Segment Start: Task data

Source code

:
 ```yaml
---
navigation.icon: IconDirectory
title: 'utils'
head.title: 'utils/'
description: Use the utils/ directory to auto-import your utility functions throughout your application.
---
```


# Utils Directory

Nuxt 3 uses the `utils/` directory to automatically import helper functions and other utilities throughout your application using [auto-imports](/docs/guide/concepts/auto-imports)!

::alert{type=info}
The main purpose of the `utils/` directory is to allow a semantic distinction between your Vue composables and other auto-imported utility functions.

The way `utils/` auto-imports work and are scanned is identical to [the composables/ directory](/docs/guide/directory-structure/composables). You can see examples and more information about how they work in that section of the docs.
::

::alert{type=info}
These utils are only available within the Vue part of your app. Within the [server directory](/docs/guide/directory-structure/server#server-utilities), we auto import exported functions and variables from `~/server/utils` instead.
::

Segment End: Task data
Segment Start: Task data

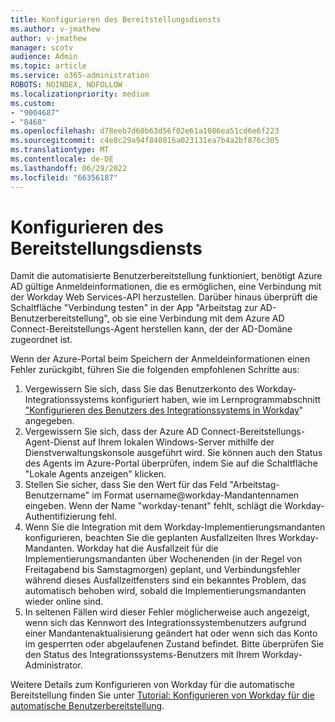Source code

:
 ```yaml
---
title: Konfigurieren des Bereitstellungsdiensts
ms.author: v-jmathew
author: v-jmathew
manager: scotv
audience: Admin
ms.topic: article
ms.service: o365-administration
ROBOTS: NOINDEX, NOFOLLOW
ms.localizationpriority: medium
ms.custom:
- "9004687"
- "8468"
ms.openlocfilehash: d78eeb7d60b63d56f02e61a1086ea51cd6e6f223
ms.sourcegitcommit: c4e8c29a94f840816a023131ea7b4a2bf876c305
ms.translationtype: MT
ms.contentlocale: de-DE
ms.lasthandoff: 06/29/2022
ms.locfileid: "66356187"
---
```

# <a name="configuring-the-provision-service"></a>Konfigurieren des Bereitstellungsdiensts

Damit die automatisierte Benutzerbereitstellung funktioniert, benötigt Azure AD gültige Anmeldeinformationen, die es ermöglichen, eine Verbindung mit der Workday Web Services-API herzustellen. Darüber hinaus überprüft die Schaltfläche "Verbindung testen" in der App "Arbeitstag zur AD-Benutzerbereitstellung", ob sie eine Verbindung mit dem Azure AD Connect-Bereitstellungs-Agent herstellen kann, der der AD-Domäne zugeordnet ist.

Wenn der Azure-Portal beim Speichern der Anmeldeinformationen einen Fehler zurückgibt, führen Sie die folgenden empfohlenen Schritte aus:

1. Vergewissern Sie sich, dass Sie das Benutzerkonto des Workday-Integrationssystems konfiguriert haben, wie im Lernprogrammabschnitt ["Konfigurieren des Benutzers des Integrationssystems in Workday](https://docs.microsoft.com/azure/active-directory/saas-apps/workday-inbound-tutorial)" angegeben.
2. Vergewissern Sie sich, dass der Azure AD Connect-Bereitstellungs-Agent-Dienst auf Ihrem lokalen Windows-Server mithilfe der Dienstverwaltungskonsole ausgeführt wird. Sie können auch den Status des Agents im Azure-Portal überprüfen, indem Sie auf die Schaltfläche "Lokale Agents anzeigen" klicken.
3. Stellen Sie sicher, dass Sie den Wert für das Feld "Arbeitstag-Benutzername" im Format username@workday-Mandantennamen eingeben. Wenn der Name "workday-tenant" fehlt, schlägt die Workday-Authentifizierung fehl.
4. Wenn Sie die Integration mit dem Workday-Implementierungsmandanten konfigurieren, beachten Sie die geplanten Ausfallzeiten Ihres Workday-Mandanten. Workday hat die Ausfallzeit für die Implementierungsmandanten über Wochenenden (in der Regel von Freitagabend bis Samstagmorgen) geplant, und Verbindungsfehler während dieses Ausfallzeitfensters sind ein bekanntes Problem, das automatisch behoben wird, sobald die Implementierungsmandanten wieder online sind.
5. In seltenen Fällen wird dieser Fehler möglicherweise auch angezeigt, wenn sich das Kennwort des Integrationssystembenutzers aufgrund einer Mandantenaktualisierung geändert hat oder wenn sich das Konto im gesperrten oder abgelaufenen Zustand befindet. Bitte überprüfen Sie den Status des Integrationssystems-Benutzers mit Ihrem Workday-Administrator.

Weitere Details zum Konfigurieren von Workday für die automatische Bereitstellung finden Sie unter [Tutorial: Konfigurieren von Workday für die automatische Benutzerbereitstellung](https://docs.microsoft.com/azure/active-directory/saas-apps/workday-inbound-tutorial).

Segment End: Task data
Segment Start: Task data

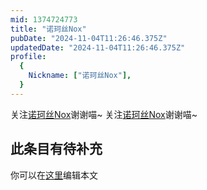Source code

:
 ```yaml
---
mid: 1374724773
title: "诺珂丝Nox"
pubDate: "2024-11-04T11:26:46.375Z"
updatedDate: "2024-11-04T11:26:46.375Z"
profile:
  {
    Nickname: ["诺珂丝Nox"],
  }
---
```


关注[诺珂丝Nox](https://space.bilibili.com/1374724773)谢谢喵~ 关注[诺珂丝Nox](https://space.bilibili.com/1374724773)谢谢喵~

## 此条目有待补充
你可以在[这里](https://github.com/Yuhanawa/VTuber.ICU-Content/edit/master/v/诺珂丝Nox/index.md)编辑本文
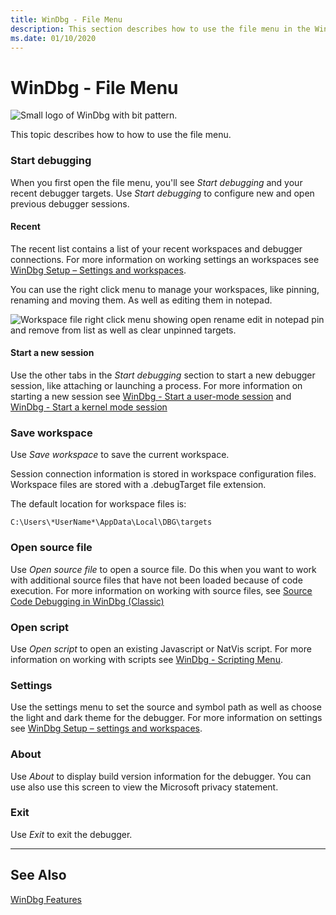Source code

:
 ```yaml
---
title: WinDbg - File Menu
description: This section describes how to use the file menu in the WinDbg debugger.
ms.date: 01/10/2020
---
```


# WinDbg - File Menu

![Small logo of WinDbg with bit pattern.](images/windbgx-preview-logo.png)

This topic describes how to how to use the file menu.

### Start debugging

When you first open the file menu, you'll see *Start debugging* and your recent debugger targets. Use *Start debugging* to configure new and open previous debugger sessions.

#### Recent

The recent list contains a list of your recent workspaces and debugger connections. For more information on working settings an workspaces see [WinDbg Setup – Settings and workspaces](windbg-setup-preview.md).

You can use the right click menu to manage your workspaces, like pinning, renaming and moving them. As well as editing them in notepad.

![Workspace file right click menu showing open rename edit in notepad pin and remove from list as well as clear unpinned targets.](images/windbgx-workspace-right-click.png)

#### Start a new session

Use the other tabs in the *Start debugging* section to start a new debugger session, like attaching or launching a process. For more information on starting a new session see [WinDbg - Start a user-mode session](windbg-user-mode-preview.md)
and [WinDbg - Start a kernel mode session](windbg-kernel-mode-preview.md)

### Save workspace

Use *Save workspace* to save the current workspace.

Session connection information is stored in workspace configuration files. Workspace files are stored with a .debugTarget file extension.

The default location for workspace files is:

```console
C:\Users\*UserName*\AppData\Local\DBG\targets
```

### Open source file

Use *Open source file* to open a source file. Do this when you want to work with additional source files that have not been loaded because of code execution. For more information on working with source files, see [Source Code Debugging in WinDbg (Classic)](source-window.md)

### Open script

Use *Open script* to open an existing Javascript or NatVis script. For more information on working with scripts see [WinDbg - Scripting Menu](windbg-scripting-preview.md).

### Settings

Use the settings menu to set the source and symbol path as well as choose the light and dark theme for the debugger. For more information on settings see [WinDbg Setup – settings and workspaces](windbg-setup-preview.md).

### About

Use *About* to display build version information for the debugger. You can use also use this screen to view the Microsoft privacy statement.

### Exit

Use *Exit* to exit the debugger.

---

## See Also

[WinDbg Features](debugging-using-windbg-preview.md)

Segment End: Task data

> How to complete this task
The answer must consist of every line from the entries above that contains the string "Anmeldeinformationen".

> Response box
Damit die automatisierte Benutzerbereitstellung funktioniert, benötigt Azure AD gültige Anmeldeinformationen, die es ermöglichen, eine Verbindung mit der Workday Web Services-API herzustellen. Darüber hinaus überprüft die Schaltfläche "Verbindung testen" in der App "Arbeitstag zur AD-Benutzerbereitstellung", ob sie eine Verbindung mit dem Azure AD Connect-Bereitstellungs-Agent herstellen kann, der der AD-Domäne zugeordnet ist.
Wenn der Azure-Portal beim Speichern der Anmeldeinformationen einen Fehler zurückgibt, führen Sie die folgenden empfohlenen Schritte aus:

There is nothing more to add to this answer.